My daughter's dog is very talented. He knows all his vowels; a, e, i, o, and u. And his pronounciation isn't half-bad either. Some people think he's pretty smart.
So, to test his lingual limits, I asked him a few questions.
"Hey, Chato!" I said. (Chato is my daughter's dog's name. It means "flat-nosed.") "What is the nickname of the arbritrator in an American Footbal game?" "Ref!" replied Chato. "That's right!" I said. "Good dog!" Chato wagged his tail and got a pat on his head from me.
"Hey, Chato!" I said. "What do you call the part of the song that the lead guitarist plays over and over? It's the part of the song we all remember." "Riff!" replied Chato. "That's right, too!" I said. "Good dog!" Chato wagged his tail and got another pat on his head from me.

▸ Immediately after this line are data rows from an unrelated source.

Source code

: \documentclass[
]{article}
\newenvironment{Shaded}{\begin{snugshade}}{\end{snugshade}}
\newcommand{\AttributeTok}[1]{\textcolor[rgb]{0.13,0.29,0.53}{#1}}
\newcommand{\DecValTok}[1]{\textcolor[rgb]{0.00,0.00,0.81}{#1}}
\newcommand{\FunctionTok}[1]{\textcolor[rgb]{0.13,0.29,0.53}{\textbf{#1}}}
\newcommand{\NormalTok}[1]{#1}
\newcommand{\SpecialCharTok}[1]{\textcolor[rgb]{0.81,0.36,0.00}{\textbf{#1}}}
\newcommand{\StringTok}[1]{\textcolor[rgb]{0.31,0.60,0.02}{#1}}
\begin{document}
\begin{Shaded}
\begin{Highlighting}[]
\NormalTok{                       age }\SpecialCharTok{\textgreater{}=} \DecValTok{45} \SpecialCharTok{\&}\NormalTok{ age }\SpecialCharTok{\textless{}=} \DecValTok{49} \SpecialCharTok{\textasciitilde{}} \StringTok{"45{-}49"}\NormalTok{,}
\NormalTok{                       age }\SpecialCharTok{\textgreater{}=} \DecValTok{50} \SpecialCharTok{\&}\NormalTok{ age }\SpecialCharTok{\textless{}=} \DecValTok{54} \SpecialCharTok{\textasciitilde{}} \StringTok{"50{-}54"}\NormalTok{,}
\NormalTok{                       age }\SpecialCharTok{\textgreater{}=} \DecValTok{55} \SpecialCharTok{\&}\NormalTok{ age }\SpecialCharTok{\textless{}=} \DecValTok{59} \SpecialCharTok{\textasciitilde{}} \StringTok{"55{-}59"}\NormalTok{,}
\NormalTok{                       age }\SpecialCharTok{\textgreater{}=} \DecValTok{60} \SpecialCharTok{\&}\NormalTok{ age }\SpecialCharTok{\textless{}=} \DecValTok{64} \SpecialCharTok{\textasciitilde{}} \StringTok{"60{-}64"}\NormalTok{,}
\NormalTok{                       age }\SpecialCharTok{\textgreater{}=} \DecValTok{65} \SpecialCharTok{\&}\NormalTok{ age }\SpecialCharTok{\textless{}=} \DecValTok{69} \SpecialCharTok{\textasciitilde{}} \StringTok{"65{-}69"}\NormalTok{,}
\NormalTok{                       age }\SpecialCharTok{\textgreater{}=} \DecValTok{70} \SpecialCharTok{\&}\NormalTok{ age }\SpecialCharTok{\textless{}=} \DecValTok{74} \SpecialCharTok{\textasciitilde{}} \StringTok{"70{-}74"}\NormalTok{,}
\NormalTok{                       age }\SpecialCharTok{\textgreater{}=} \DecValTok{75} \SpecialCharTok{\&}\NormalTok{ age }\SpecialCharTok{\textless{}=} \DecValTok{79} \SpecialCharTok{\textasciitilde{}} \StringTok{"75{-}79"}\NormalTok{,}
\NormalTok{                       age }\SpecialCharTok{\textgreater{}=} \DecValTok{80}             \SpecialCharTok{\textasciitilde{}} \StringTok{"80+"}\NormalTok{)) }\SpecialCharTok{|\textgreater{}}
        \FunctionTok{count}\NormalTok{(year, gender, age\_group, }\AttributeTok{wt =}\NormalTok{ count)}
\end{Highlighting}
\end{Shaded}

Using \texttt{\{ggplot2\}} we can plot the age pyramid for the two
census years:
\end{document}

"Hey, Chato!" I said. "How does sandpaper feel?" "Ruff!" replied Chato. "That's right again!" I said. "Good dog!" Chato wagged his tail and got another pat on his head from me.
"Hey, Chato!" I said. "What is the slang name for those funny cigarettes that Patrick used to smoke?" "Reef!" replied Chato. "That's right again!" I said. "Good dog!" Chato wagged his tail and got another pat on his head from me.
"Hey, Chato!" I said. "When I'm in my bedroom, and I look up, what do I see?" "Roof!" replied Chato. That's when I kicked Chato right square in his butt-hole. "No, Chato, you dumb dog. It's not a roof. It's a ceiling."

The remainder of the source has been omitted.